Thursday, July 9, 2009

Politburo vows to keep stability after China riots

By WILLIAM FOREMAN

URUMQI, China — China’s top communist leaders have declared that ethnic riots that killed over 150 people this week in the west of the country were orchestrated by overseas forces and vowed to maintain stability in the aftermath, state media said Thursday.

The nine-member Politburo met Wednesday, led by President Hu Jintao, and called on Communist Party members and officials at all levels to mobilize to restore order, and promised punishment to rioters and leniency to participants who were misled by agitators.

“Preserving and maintaining the overall stability of Xinjiang is currently the most urgent task,” the Politburo said, according to an account carried by the official Xinhua News Agency.

Security forces kept a firm grip on the tense Xinjiang capital, Urumqi (pronounced uh-ROOM-chee) Thursday, as residents tentatively emerged to go about daily life.

Red red stickers were up outside apartment compounds saying, “Don’t listen to any rumors” and “Keep calm and maintain public order.”

Crowds of Han Chinese, China’s dominant ethnic group, cheered as trucks full of police and covered in banners reading, “We must defeat the terrorists” and “Oppose ethnic separatism and hatred,” rumbled by.

Officials have said 156 people were killed and more than 1,100 people hurt as the Turkic-speaking Uighurs ran amok in the city on Sunday, angry over the deaths last month of Uighur factory workers during a brawl in southern China.

The Uighurs (pronounced WEE-gers) say security forces gunned down many of Sunday’s protesters. Officials have yet to give an ethnic breakdown of those killed.

In response to the riot, hundreds of Han Chinese rampaged through the city Tuesday with sticks and meat cleavers, looking for Uighurs and revenge.

Residents of Xinjiang can expect a full-bore propaganda campaign in the coming days.

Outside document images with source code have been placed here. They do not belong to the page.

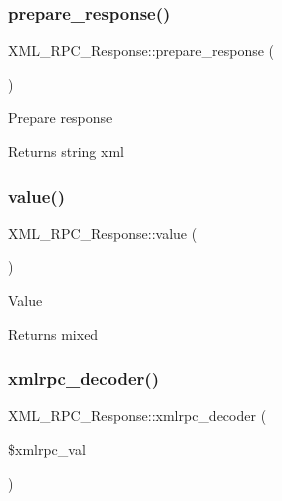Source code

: \subsubsection{\texorpdfstring{prepare\+\_\+response()}{prepare\_response()}}
{\footnotesize\ttfamily X\+M\+L\+\_\+\+R\+P\+C\+\_\+\+Response\+::prepare\+\_\+response (\begin{DoxyParamCaption}{ }\end{DoxyParamCaption})}

Prepare response

\begin{DoxyReturn}{Returns}
string xml 
\end{DoxyReturn}
\mbox{\label{class_x_m_l___r_p_c___response_ab4c3695cda7215f664ff2759f3f5ec83}} 
\subsubsection{\texorpdfstring{value()}{value()}}
{\footnotesize\ttfamily X\+M\+L\+\_\+\+R\+P\+C\+\_\+\+Response\+::value (\begin{DoxyParamCaption}{ }\end{DoxyParamCaption})}

Value

\begin{DoxyReturn}{Returns}
mixed 
\end{DoxyReturn}
\mbox{\label{class_x_m_l___r_p_c___response_a402e8c1a164202b6f67b400a3aa69c05}} 
\subsubsection{\texorpdfstring{xmlrpc\+\_\+decoder()}{xmlrpc\_decoder()}}
{\footnotesize\ttfamily X\+M\+L\+\_\+\+R\+P\+C\+\_\+\+Response\+::xmlrpc\+\_\+decoder (\begin{DoxyParamCaption}\item[{}]{\$xmlrpc\+\_\+val }\end{DoxyParamCaption})}

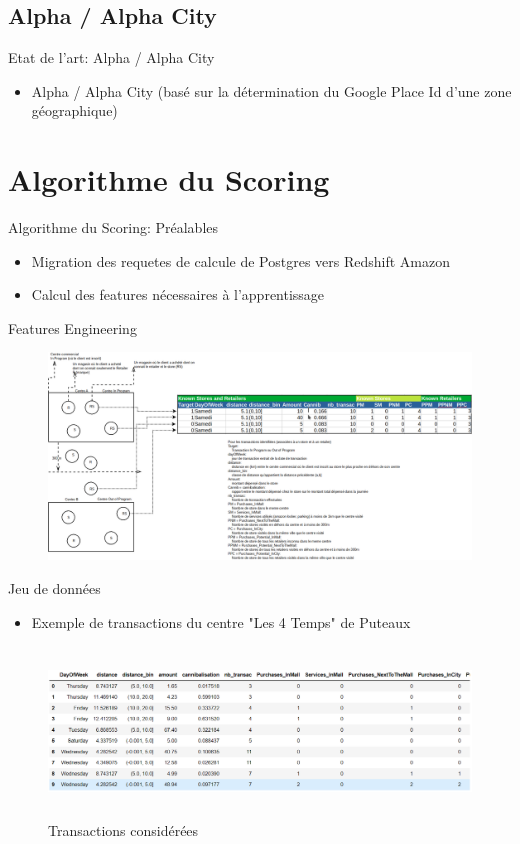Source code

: \documentclass{beamer}
\begin{document}
\subsection{Alpha / Alpha City}
\begin{frame}{Etat de l'art: Alpha / Alpha City}
\begin{itemize}
		\item Alpha / Alpha City (basé sur la détermination du Google Place Id d'une zone géographique)
\end{itemize}
\end{frame} 

\section{Algorithme du Scoring}
\begin{frame}{Algorithme du Scoring: Préalables}
\begin{itemize}
		\item Migration des requetes de calcule de Postgres vers Redshift Amazon
		\item Calcul des features nécessaires à l'apprentissage
\end{itemize}
\end{frame}
\begin{frame}{Features Engineering }
\begin{figure}[H]
    \includegraphics[width=11.5cm,height=5.5cm]{images/Building_scoring_2.png}
    \label{fig:L1}
\end{figure}
\end{frame}
\begin{frame}{Jeu de données}
\begin{itemize}
		\item Exemple de transactions du centre "Les 4 Temps" de Puteaux
\end{itemize}
\begin{figure}[H]
    \includegraphics[width=12cm,height=4.5cm]{images/data_1.png}
    \caption{ Transactions considérées}
    \label{fig:L1}
\end{figure}
\end{frame}
\end{document}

The meeting of the Politburo — China’s most powerful body — took place shortly after Hu, also head of the Communist Party, returned after cutting short a trip to Italy to participate in a Group of Eight summit.

“In particular, we must emphasize the thinking of stability above all else to the cadres and masses of all ethnic groups in Xinjiang,” the Politburo said, according to Xinhua.

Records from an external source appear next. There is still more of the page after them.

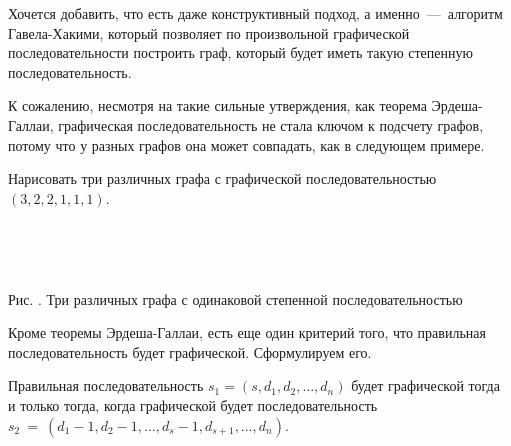 	Хочется добавить, что есть даже конструктивный подход, а именно~---~алгоритм Гавела-Хакими, который позволяет по 
	произвольной графической последовательности построить граф, который будет иметь такую степенную последовательность.

	К сожалению, несмотря на такие сильные утверждения, как теорема Эрдеша-Галлаи, графическая последовательность не стала 
	ключом к подсчету графов, потому что у разных графов она может совпадать, как в следующем примере.
	
\begin{example}
	Нарисовать три различных графа с графической последовательностью $(3, 2, 2, 1, 1, 1)$.
	
\begin{center}
\;\ \;\ \;\ \;\ \;\ \;\ \;\ \;\ \;\ \;\ 
\;\ \;\ \;\ \;\ \;\ \;\ \;\ \;\ \;\ \;\ 
\newline
\newline
	\small Рис. \images. Три различных графа с одинаковой степенной последовательностью
\end{center}
\end{example}

Кроме теоремы Эрдеша-Галлаи, есть еще один критерий того, что правильная последовательность будет графической. Сформулируем его.

\begin{statement}
	Правильная последовательность $s_1 = (s, d_1, d_2, \dots, d_n)$ будет графической тогда и только тогда, 
	когда графической будет последовательность $s_2~=~(d_1 - 1, d_2 - 1, \dots, d_s - 1, d_{s+1}, \dots, d_n)$.
\end{statement}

It instructed cadre to pursue tough punishment for rioters who committed “serious criminal acts of beating, smashing, looting and burning.”

“We must by law severely attack those hard-core elements who planned and organized this incident and seriously violent criminals,” the Politburo said. It also called for “preventive measures” against “enemy forces who would undermine ethnic unity” and stressed the need to preserve social stability.

Government officials and state media continued to accuse U.S.-exiled Uighur activist Rebiya Kadeer and her overseas followers of being behind the violence. She has denied the allegations and accused China of inciting the violence.